[Plain-text document sources]
>>
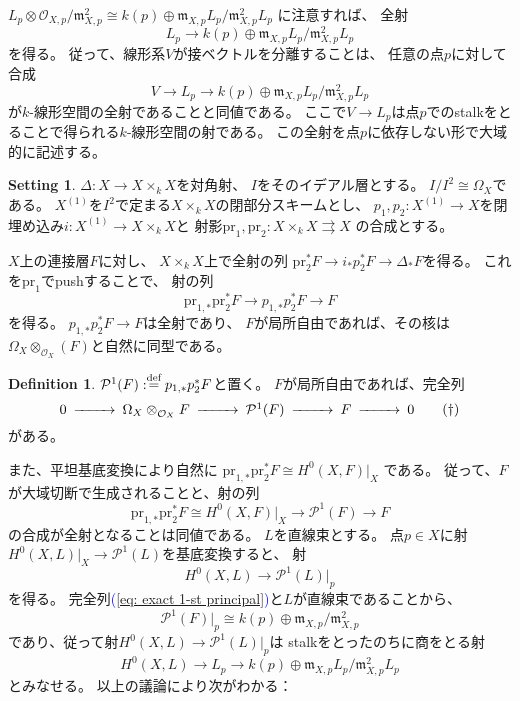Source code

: \documentclass[uplatex]{jsarticle}
\renewcommand{\eqref}[1]{\textcolor{blue}{(\ref{#1})}}
\theoremstyle{definition}
\newtheorem{defi}[defi]{Definition}
\newtheorem*{setting*}{Setting}
\newcommand{\mcO}{\mathcal{O}}
\newcommand{\mcP}{\mathcal{P}}
\DeclareMathOperator{\OOO}{\mcO}
\newcommand{\OX}{{\OOO_X}}
\def\dfn{:\overset{\mbox{{\scriptsize def}}}{=}}
\begin{document}
\(L_p\otimes \mathcal{O}_{X,p}/\mathfrak{m}_{X,p}^2
\cong k(p) \oplus \mathfrak{m}_{X,p}L_p/\mathfrak{m}_{X,p}^2L_p\)
に注意すれば、
全射
\[L_p\to k(p) \oplus \mathfrak{m}_{X,p}L_p/\mathfrak{m}_{X,p}^2L_p\]
を得る。
従って、線形系\(V\)が接ベクトルを分離することは、
任意の点\(p\)に対して合成
\[
V\to L_p \to k(p) \oplus \mathfrak{m}_{X,p}L_p/\mathfrak{m}_{X,p}^2L_p
\]
が\(k\)-線形空間の全射であることと同値である。
ここで\(V\to L_p\)は点\(p\)でのstalkをとることで得られる\(k\)-線形空間の射である。
この全射を点\(p\)に依存しない形で大域的に記述する。

\begin{setting*}
  \(\Delta:X\to X\times_k X\)を対角射、
  \(I\)をそのイデアル層とする。
  \(I/I^2\cong \Omega_X\)である。
  \(X^{(1)}\)を\(I^2\)で定まる\(X\times_kX\)の閉部分スキームとし、
  \(p_1,p_2:X^{(1)}\to X\)を閉埋め込み\(i:X^{(1)}\to X\times_kX\)と
  射影\(\mathrm{pr}_1,\mathrm{pr}_2: X\times_kX\rightrightarrows X\)
  の合成とする。
\end{setting*}


\(X\)上の連接層\(F\)に対し、
\(X\times_kX\)上で全射の列
\(\mathrm{pr}_2^*F\to i_*p_2^*F\to \Delta_*F\)を得る。
これを\(\mathrm{pr}_1\)でpushすることで、
射の列
\[\mathrm{pr}_{1,*}\mathrm{pr}_2^*F\to p_{1,*}p_2^*F\to F\]
を得る。
\(p_{1,*}p_2^*F\to F\)は全射であり、
\(F\)が局所自由であれば、その核は\(\Omega_X\otimes_{\OX}(F)\)と自然に同型である。

\begin{defi}
  \(\mcP^1(F)\dfn p_{1,*}p_2^*F\)と置く。
  \(F\)が局所自由であれば、完全列
  \begin{equation}\label{eq: exact 1-st principal}
    \begin{CD}
      0 @>>> \Omega_X\otimes_{\OX}F @>>> \mcP^1(F) @>>> F @>>> 0
    \end{CD}
    \tag{\(\dagger\)}
  \end{equation}
  がある。
\end{defi}

また、平坦基底変換により自然に
\(\mathrm{pr}_{1,*}\mathrm{pr}_2^*F\cong H^0(X,F)|_X\)
である。
従って、\(F\)が大域切断で生成されることと、射の列
\[\mathrm{pr}_{1,*}\mathrm{pr}_2^*F\cong H^0(X,F)|_X \to \mcP^1(F)\to F\]
の合成が全射となることは同値である。
\(L\)を直線束とする。
点\(p\in X\)に射\(H^0(X,L)|_X\to \mcP^1(L)\)を基底変換すると、
射
\[H^0(X,L)\to \mcP^1(L)|_p\]
を得る。
完全列\eqref{eq: exact 1-st principal}と\(L\)が直線束であることから、
\[\mcP^1(F)|_p\cong k(p)\oplus \mathfrak{m}_{X,p}/\mathfrak{m}_{X,p}^2\]
であり、従って射\(H^0(X,L)\to \mcP^1(L)|_p\)は
stalkをとったのちに商をとる射
\[
H^0(X,L)\to L_p \to k(p) \oplus \mathfrak{m}_{X,p}L_p/\mathfrak{m}_{X,p}^2L_p
\]
とみなせる。
以上の議論により次がわかる：
\end{document}
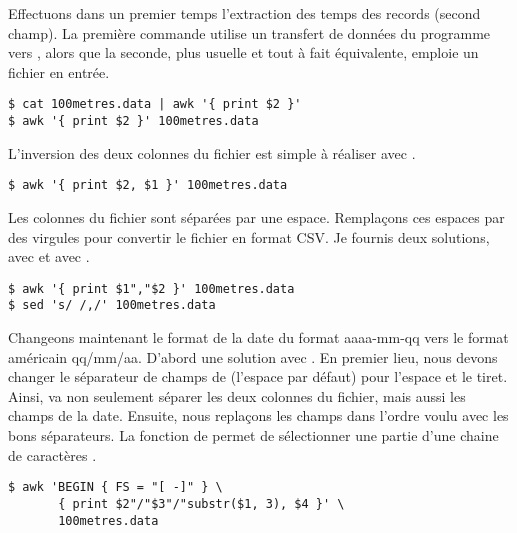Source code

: Effectuons dans un premier temps l'extraction des temps des records
(second champ). La première commande utilise un transfert de données
du programme  vers , alors que la seconde, plus
usuelle et tout à fait équivalente, emploie un fichier en entrée.
\begin{Schunk}
\begin{Verbatim}
$ cat 100metres.data | awk '{ print $2 }'
$ awk '{ print $2 }' 100metres.data
\end{Verbatim}
\end{Schunk}

L'inversion des deux colonnes du fichier est simple à réaliser avec
.
\begin{Schunk}
\begin{Verbatim}
$ awk '{ print $2, $1 }' 100metres.data
\end{Verbatim}
\end{Schunk}

Les colonnes du fichier  sont séparées par une
espace. Remplaçons ces espaces par des virgules pour convertir le
fichier en format CSV. Je fournis deux solutions, avec  et avec
.
\begin{Schunk}
\begin{Verbatim}
$ awk '{ print $1","$2 }' 100metres.data
$ sed 's/ /,/' 100metres.data
\end{Verbatim}
\end{Schunk}

Changeons maintenant le format de la date du format
 aaaa-mm-qq
vers le format américain qq/mm/aa. D'abord une solution avec
. En premier lieu, nous devons changer le séparateur de
champs de  (l'espace par défaut) pour l'espace et le tiret.
Ainsi,  va non seulement séparer les deux colonnes du
fichier, mais aussi les champs de la date. Ensuite, nous replaçons les
champs dans l'ordre voulu avec les bons séparateurs. La fonction
 de  permet
de sélectionner une partie d'une chaine de caractères
\citep[section~9.1.3]{awk}.
\begin{Schunk}
\begin{Verbatim}
$ awk 'BEGIN { FS = "[ -]" } \
       { print $2"/"$3"/"substr($1, 3), $4 }' \
       100metres.data
\end{Verbatim}
\end{Schunk}

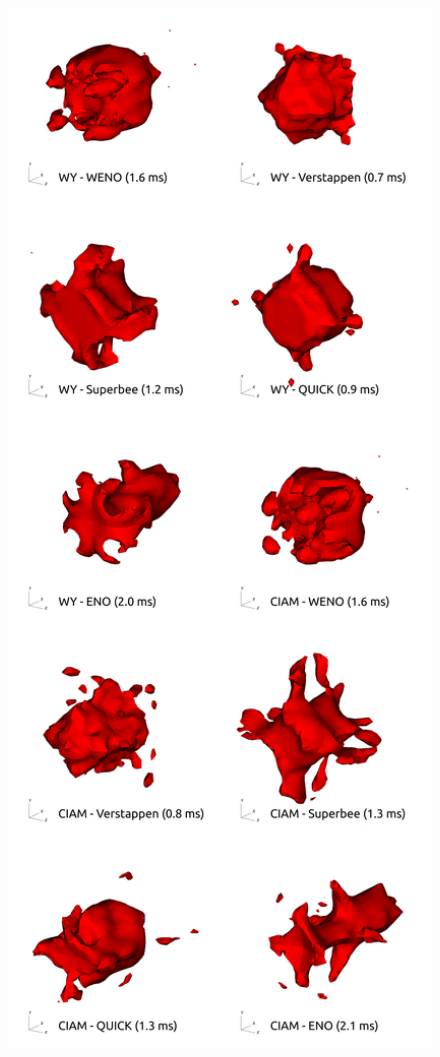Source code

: \begin{figure}
\begin{center}
\includegraphics[width = 1.0\textwidth]{plots/raindrop/combined_failures_raindrop.png}

\end{center}
\end{figure}
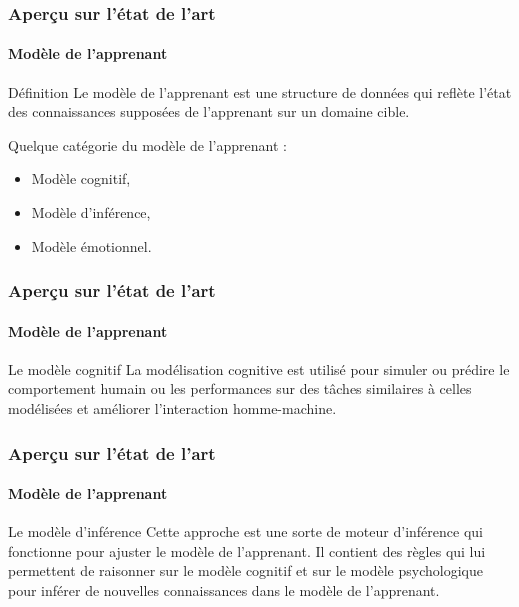 \documentclass[aspectratio=169,professionalfonts, 12pt]{beamer}
\begin{document}
\begin{frame}
  \frametitle{Aperçu sur l'état de l'art}
  \framesubtitle{Modèle de l’apprenant}
  \justifying 
  \begin{minipage}{\textwidth}
  \begin{block}{Définition}
    Le modèle de l’apprenant est une structure de données qui reflète l’état des connaissances supposées de l’apprenant sur un domaine cible.
  \end{block}
  \end{minipage} 
  \begin{minipage}{\textwidth}
  \begin{block}{}
    Quelque catégorie du modèle de l’apprenant :
    \begin{itemize}
      \item Modèle cognitif,
      \item Modèle d’inférence,
      \item Modèle émotionnel.
    \end{itemize}
  \end{block}
  \end{minipage}
\end{frame}

\begin{frame}
  \frametitle{Aperçu sur l'état de l'art}
  \framesubtitle{Modèle de l’apprenant}
  \justifying 
  \begin{minipage}{\textwidth}
  \begin{block}{Le modèle cognitif}
    La modélisation cognitive est utilisé pour simuler ou prédire le comportement humain ou les performances sur des tâches similaires à celles modélisées et améliorer l'interaction homme-machine.  \end{block}
  \end{minipage} 
\end{frame}

\begin{frame}
  \frametitle{Aperçu sur l'état de l'art}
  \framesubtitle{Modèle de l’apprenant}
  \justifying 
  \begin{minipage}{\textwidth}
  \begin{block}{Le modèle d’inférence}
    Cette approche est une sorte de moteur d’inférence qui fonctionne pour ajuster le modèle de l’apprenant. Il contient des règles qui lui permettent de raisonner sur le modèle cognitif et sur le modèle psychologique pour inférer de nouvelles connaissances dans le modèle de l’apprenant.  
  \end{block}
  \end{minipage} 
\end{frame}
\end{document}

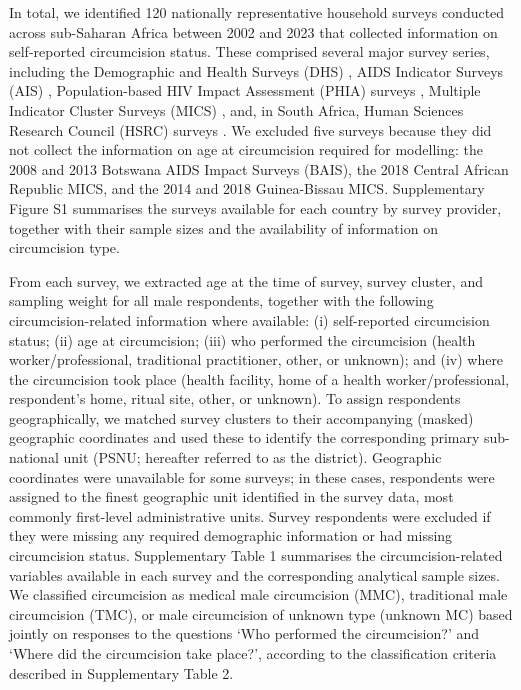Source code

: \documentclass{article}
\begin{document}

In total, we identified 120 nationally representative household surveys conducted across sub-Saharan Africa between 2002 and 2023 that collected information on self-reported circumcision status. These comprised several major survey series, including the Demographic and Health Surveys (DHS) \cite{dhs}, AIDS Indicator Surveys (AIS) \cite{ais}, Population-based HIV Impact Assessment (PHIA) surveys \cite{phia}, Multiple Indicator Cluster Surveys (MICS) \cite{mics}, and, in South Africa, Human Sciences Research Council (HSRC) surveys \cite{hsrc}. We excluded five surveys because they did not collect the information on age at circumcision required for modelling: the 2008 and 2013 Botswana AIDS Impact Surveys (BAIS), the 2018 Central African Republic MICS, and the 2014 and 2018 Guinea-Bissau MICS. Supplementary Figure S1 summarises the surveys available for each country by survey provider, together with their sample sizes and the availability of information on circumcision type.

From each survey, we extracted age at the time of survey, survey cluster, and sampling weight for all male respondents, together with the following circumcision-related information where available: (i) self-reported circumcision status; (ii) age at circumcision; (iii) who performed the circumcision (health worker/professional, traditional practitioner, other, or unknown); and (iv) where the circumcision took place (health facility, home of a health worker/professional, respondent's home, ritual site, other, or unknown). To assign respondents geographically, we matched survey clusters to their accompanying (masked) geographic coordinates and used these to identify the corresponding primary sub-national unit (PSNU; hereafter referred to as the district). Geographic coordinates were unavailable for some surveys; in these cases, respondents were assigned to the finest geographic unit identified in the survey data, most commonly first-level administrative units. Survey respondents were excluded if they were missing any required demographic information or had missing circumcision status. Supplementary Table 1 summarises the circumcision-related variables available in each survey and the corresponding analytical sample sizes. We classified circumcision as medical male circumcision (MMC), traditional male circumcision (TMC), or male circumcision of unknown type (unknown MC) based jointly on responses to the questions ‘Who performed the circumcision?’ and ‘Where did the circumcision take place?’, according to the classification criteria described in Supplementary Table 2.
\end{document}
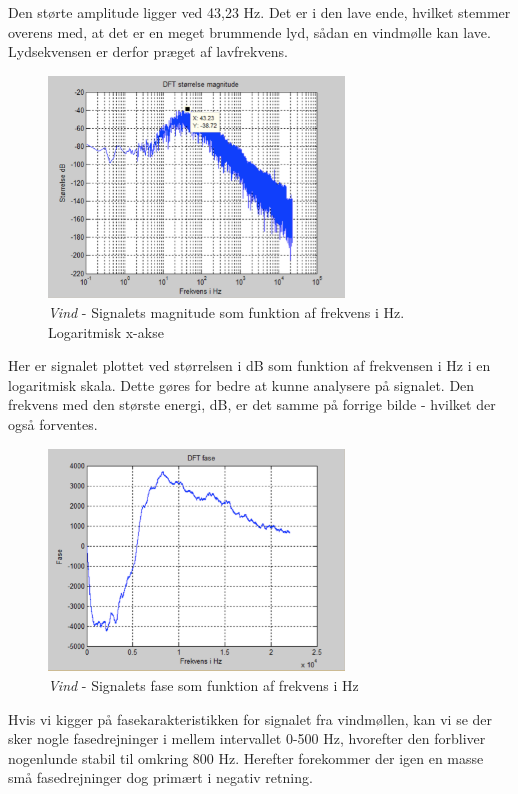 Den størte amplitude ligger ved 43,23 Hz. Det er i den lave ende, hvilket stemmer overens med, at det er en meget brummende lyd, sådan en vindmølle kan lave. Lydsekvensen er derfor præget af lavfrekvens. 

\begin{figure}[H]
	\centering
	\includegraphics[width=0.7\textwidth]{Figurer/Vind3}
	\caption{\textit{Vind} - Signalets magnitude som funktion af frekvens i Hz. Logaritmisk x-akse}
\end{figure}

Her er signalet plottet ved størrelsen i dB som funktion af frekvensen i Hz i en logaritmisk skala. Dette gøres for bedre at kunne analysere på signalet. Den frekvens med den største energi, dB, er det samme på forrige bilde - hvilket der også forventes. 

\begin{figure}[H]
	\centering
	\includegraphics[width=0.7\textwidth]{Figurer/Vind4}
	\caption{\textit{Vind} - Signalets fase som funktion af frekvens i Hz}
\end{figure}

Hvis vi kigger på fasekarakteristikken for signalet fra vindmøllen, kan vi se der sker nogle fasedrejninger i mellem intervallet 0-500 Hz, hvorefter den forbliver nogenlunde stabil til omkring 800 Hz. Herefter forekommer der igen en masse små fasedrejninger dog primært i negativ retning.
<<
Exercise objective >> The answer must be every line of the data that contains the word "Signalets".

Result >>
	\caption{\textit{Vind} - Signalets magnitude som funktion af frekvens i Hz. Logaritmisk x-akse}
	\caption{\textit{Vind} - Signalets fase som funktion af frekvens i Hz}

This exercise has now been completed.